HDL redox activity is increased in HIV-infected men in association with macrophage activation and non-calcified coronary atherosclerotic plaque

Background: HIV is associated with atherosclerosis and low high-density lipoprotein (HDL). With inflammation, HDL becomes dysfunctional. We previously showed that proinflammatory HDL has high HDL redox activity (HRA). In this study, we compare HRA in HIV-infected versus non-HIV-infected subjects and relate HRA to indices of macrophage activation and cardiovascular disease risk. Methods: 102 HIV-infected subjects and 41 matched non-HIV controls without clinical cardiovascular disease underwent coronary CT angiography (CTA) and testing for immune/inflammatory biomarkers. The effect of purified HDL from each study subject on the oxidation rate of dihydrorhodamine-123 (DOR) was normalized to the DOR of pooled HDL from healthy subjects. The normalized ratio DOR subject/DOR pooled was used as a measure of HRA, with higher HRA suggesting dysfunctional HDL. Results: HRA was higher in HIV-infected versus non-HIV subjects (1.4 ± 0.01 versus 1.3 ± 0.01, P=0.03). In multivariate modelling for HRA among all subjects, HIV status remained positively related to HRA (P=0.02), even after controlling for traditional cardiovascular risk factors, comorbid conditions and immune activation.
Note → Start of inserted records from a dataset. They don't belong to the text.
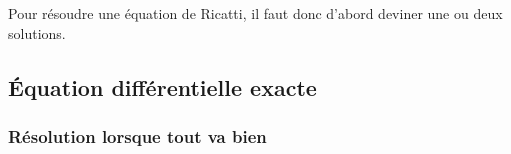 Pour résoudre une équation de Ricatti, il faut donc d'abord deviner une ou deux solutions.

\subsection{Équation différentielle exacte}
\label{SubSecEqDiffExacte}

\subsubsection{Résolution lorsque tout va bien}

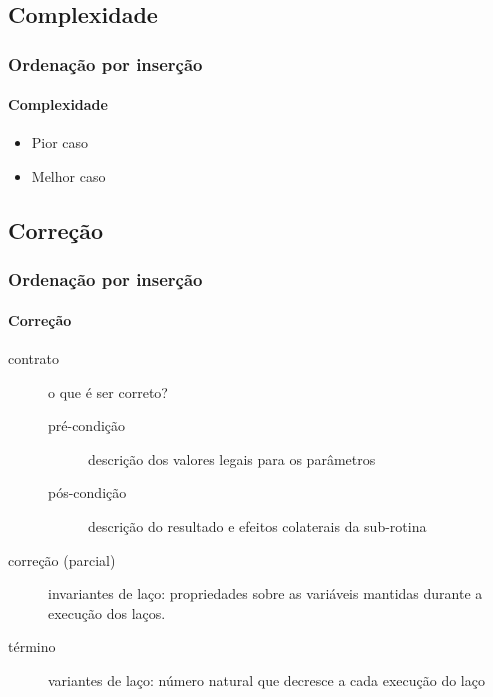 \documentclass{beamer}
\begin{document}
\subsection{Complexidade}

\begin{frame}

  \frametitle{Ordenação por inserção}
  \framesubtitle{Complexidade}

  \begin{itemize}
    \item Pior caso
    \item Melhor caso
  \end{itemize}
\end{frame}

\subsection{Correção}

\begin{frame}

  \frametitle{Ordenação por inserção}
  \framesubtitle{Correção}

\begin{description}
\item[contrato] o que é ser correto?
  \begin{description}
    \item[pré-condição] descrição dos valores legais para os parâmetros
    \item[pós-condição] descrição do resultado e efeitos colaterais da
      sub-rotina
  \end{description}
\item[correção (parcial)] invariantes de laço: propriedades sobre as
  variáveis mantidas durante a execução dos laços.
\item[término] variantes de laço: número natural que decresce a cada
  execução do laço
\end{description}

\end{frame}
\end{document}
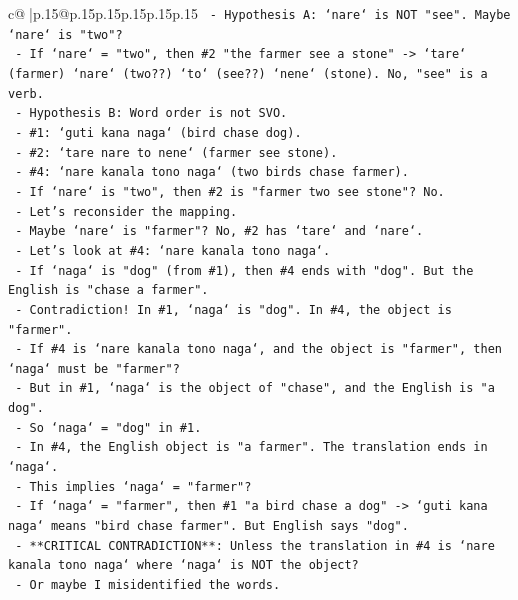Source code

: \documentclass{article}
\begin{document}
{\begin{supertabular}{c@{$\;$}|p{.15\linewidth}@{}p{.15\linewidth}p{.15\linewidth}p{.15\linewidth}p{.15\linewidth}p{.15\linewidth}}
{{{\texttt{         {-} Hypothesis A: `nare` is NOT "see". Maybe `nare` is "two"?} \\
\texttt{           {-} If `nare` = "two", then \#2 "the farmer see a stone" {-}> `tare` (farmer) `nare` (two??) `to` (see??) `nene` (stone). No, "see" is a verb.} \\
\texttt{         {-} Hypothesis B: Word order is not SVO.} \\
\texttt{           {-} \#1: `guti kana naga` (bird chase dog).} \\
\texttt{           {-} \#2: `tare nare to nene` (farmer see stone).} \\
\texttt{           {-} \#4: `nare kanala tono naga` (two birds chase farmer).} \\
\texttt{           {-} If `nare` is "two", then \#2 is "farmer two see stone"? No.} \\
\texttt{           {-} Let's reconsider the mapping.} \\
\texttt{           {-} Maybe `nare` is "farmer"? No, \#2 has `tare` and `nare`.} \\
\texttt{           {-} Let's look at \#4: `nare kanala tono naga`.} \\
\texttt{             {-} If `naga` is "dog" (from \#1), then \#4 ends with "dog". But the English is "chase a farmer".} \\
\texttt{             {-} Contradiction! In \#1, `naga` is "dog". In \#4, the object is "farmer".} \\
\texttt{             {-} If \#4 is `nare kanala tono naga`, and the object is "farmer", then `naga` must be "farmer"?} \\
\texttt{             {-} But in \#1, `naga` is the object of "chase", and the English is "a dog".} \\
\texttt{             {-} So `naga` = "dog" in \#1.} \\
\texttt{             {-} In \#4, the English object is "a farmer". The translation ends in `naga`.} \\
\texttt{             {-} This implies `naga` = "farmer"?} \\
\texttt{             {-} If `naga` = "farmer", then \#1 "a bird chase a dog" {-}> `guti kana naga` means "bird chase farmer". But English says "dog".} \\
\texttt{             {-} **CRITICAL CONTRADICTION**: Unless the translation in \#4 is `nare kanala tono naga` where `naga` is NOT the object?} \\
\texttt{             {-} Or maybe I misidentified the words.} \\
}}}
\end{supertabular}}
\end{document}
Among HIV-infected subjects, HRA correlated inversely with HDL (rho=-0.32, P=0.002) and log adiponectin (r=-0.28, P=0.006), and correlated positively with log sCD163 (r=0.24, P=0.02) - a monocyte/macrophage activation marker - and with the percentage of non-calcified coronary atherosclerotic plaque (r=0.29, P=0.03). sCD163 remained significantly associated with HRA in multivariate modelling among HIV-infected subjects ( P=0.03). Conclusions: These data demonstrate increased HRA among HIV-infected subjects versus matched non-HIV subjects with comparable HDL levels. In HIV-infected subjects, HRA relates to macrophage activation and to noncalcified coronary atherosclerotic plaque, which may be rupture-prone. Further studies are needed in HIV-infected patients to elucidate the interplay between immune activation, HDL function and CVD risk.